═══ Provided data ═══
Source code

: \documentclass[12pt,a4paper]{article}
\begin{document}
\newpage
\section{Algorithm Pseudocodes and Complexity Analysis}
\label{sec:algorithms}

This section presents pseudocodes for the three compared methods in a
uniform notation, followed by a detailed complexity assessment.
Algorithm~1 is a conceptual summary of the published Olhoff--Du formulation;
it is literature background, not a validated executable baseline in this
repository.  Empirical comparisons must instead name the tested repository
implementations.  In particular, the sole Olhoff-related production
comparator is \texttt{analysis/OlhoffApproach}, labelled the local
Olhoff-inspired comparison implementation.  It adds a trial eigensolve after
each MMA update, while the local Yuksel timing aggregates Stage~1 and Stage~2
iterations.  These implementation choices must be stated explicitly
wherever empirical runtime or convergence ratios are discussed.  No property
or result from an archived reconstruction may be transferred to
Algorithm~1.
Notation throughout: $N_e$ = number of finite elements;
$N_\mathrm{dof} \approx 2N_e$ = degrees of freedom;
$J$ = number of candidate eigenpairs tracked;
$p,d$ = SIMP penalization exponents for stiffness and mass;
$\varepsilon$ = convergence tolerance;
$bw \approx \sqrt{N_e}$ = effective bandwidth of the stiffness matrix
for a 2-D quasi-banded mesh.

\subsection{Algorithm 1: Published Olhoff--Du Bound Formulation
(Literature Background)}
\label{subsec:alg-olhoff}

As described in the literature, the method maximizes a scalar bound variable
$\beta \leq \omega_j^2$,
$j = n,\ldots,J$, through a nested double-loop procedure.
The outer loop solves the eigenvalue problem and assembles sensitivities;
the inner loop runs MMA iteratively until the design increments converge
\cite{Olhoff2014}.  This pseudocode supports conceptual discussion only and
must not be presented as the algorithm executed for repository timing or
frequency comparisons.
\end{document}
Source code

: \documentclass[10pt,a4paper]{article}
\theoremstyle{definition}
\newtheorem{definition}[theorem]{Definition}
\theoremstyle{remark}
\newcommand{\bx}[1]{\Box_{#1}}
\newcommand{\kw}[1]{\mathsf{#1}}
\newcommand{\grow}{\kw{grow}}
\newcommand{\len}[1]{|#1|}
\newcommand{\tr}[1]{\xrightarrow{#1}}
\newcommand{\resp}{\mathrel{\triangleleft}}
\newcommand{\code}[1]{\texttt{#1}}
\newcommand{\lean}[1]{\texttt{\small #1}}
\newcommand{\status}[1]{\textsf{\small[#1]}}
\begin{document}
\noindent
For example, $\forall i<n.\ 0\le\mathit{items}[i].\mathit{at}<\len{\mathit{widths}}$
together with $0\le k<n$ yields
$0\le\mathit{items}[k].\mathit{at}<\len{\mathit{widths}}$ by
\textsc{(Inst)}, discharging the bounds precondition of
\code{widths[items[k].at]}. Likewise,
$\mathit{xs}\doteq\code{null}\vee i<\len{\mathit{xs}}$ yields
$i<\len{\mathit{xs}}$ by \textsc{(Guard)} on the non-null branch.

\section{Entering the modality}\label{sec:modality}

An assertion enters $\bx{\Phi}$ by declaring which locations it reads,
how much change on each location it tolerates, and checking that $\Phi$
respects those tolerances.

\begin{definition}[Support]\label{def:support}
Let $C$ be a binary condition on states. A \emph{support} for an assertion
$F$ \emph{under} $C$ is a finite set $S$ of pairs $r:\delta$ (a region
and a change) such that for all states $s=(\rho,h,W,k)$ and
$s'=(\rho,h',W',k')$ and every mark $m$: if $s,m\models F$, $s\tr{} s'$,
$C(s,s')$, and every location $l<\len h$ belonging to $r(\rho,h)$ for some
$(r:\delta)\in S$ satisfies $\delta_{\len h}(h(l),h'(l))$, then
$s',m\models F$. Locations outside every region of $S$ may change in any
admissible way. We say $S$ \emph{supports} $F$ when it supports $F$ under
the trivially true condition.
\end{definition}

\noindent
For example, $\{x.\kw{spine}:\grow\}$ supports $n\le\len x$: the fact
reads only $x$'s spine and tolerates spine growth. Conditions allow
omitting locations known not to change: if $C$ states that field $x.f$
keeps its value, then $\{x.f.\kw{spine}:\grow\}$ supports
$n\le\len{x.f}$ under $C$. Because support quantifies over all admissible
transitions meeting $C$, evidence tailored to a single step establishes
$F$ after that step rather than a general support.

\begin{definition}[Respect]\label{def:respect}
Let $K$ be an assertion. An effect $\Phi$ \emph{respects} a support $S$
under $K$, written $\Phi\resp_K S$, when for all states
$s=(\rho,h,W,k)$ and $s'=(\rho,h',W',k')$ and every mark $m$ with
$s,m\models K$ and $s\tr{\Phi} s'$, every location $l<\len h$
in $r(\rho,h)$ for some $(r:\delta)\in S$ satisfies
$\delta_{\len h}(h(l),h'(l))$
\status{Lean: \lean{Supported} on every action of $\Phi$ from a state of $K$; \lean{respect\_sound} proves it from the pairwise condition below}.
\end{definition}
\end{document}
═══
═══ Provided data ═══
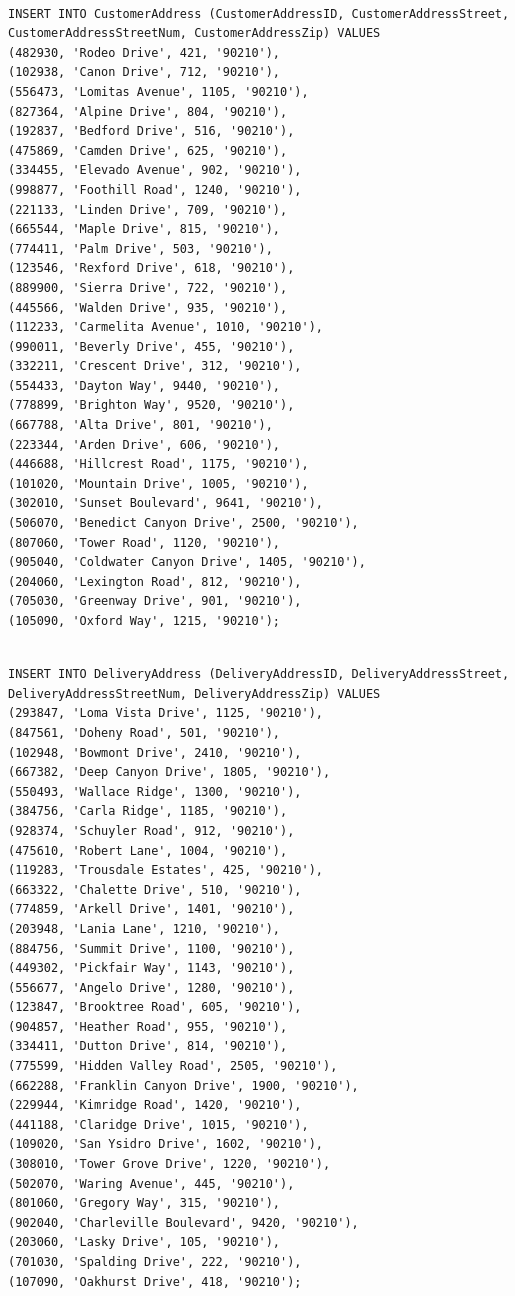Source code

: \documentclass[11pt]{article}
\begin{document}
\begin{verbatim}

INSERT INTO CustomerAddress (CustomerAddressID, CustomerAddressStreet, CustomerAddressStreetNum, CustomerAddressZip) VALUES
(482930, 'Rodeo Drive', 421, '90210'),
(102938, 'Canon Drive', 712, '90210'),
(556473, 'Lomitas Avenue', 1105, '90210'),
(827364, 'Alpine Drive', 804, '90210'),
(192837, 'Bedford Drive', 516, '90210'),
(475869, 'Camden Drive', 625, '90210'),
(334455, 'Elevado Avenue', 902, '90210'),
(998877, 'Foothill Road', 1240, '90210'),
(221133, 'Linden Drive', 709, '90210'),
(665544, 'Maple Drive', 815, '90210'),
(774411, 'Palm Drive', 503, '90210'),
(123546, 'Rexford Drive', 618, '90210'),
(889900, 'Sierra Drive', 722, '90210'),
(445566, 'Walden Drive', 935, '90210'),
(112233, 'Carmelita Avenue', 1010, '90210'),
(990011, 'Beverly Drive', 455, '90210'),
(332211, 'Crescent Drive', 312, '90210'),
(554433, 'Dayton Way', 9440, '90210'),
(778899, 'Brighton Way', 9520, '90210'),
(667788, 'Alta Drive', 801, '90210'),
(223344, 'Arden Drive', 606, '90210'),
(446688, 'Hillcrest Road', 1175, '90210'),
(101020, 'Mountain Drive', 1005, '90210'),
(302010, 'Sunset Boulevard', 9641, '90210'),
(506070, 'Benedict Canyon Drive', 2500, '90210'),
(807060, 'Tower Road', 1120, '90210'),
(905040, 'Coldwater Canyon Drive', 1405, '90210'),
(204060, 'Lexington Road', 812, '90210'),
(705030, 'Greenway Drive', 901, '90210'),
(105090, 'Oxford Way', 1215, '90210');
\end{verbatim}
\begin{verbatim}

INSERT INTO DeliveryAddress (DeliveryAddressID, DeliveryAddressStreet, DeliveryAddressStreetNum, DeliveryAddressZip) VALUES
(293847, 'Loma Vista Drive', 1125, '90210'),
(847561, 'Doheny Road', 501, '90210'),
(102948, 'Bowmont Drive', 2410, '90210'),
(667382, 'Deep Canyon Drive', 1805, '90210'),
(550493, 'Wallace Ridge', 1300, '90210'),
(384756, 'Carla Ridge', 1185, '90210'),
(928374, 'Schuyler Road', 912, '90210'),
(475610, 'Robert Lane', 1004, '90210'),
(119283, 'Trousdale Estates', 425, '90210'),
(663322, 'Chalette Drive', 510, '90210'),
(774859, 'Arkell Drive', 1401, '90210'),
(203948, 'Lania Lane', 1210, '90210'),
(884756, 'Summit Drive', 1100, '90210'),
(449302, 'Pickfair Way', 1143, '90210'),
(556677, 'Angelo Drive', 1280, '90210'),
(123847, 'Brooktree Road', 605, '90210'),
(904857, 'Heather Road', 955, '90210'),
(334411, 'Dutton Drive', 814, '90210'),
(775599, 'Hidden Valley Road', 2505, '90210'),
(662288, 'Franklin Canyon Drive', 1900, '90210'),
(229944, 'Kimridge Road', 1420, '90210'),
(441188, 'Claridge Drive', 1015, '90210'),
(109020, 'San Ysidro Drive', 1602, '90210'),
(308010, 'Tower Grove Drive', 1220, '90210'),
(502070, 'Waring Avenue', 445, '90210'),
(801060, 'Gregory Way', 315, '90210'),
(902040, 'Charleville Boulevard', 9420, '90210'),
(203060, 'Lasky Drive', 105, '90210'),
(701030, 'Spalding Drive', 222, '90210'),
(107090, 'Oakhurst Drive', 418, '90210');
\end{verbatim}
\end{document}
═══
Scan the records above and report every line with the string "newcommand".

Exercise solution »
\newcommand{\bx}[1]{\Box_{#1}}
\newcommand{\kw}[1]{\mathsf{#1}}
\newcommand{\grow}{\kw{grow}}
\newcommand{\len}[1]{|#1|}
\newcommand{\tr}[1]{\xrightarrow{#1}}
\newcommand{\resp}{\mathrel{\triangleleft}}
\newcommand{\code}[1]{\texttt{#1}}
\newcommand{\lean}[1]{\texttt{\small #1}}
\newcommand{\status}[1]{\textsf{\small[#1]}}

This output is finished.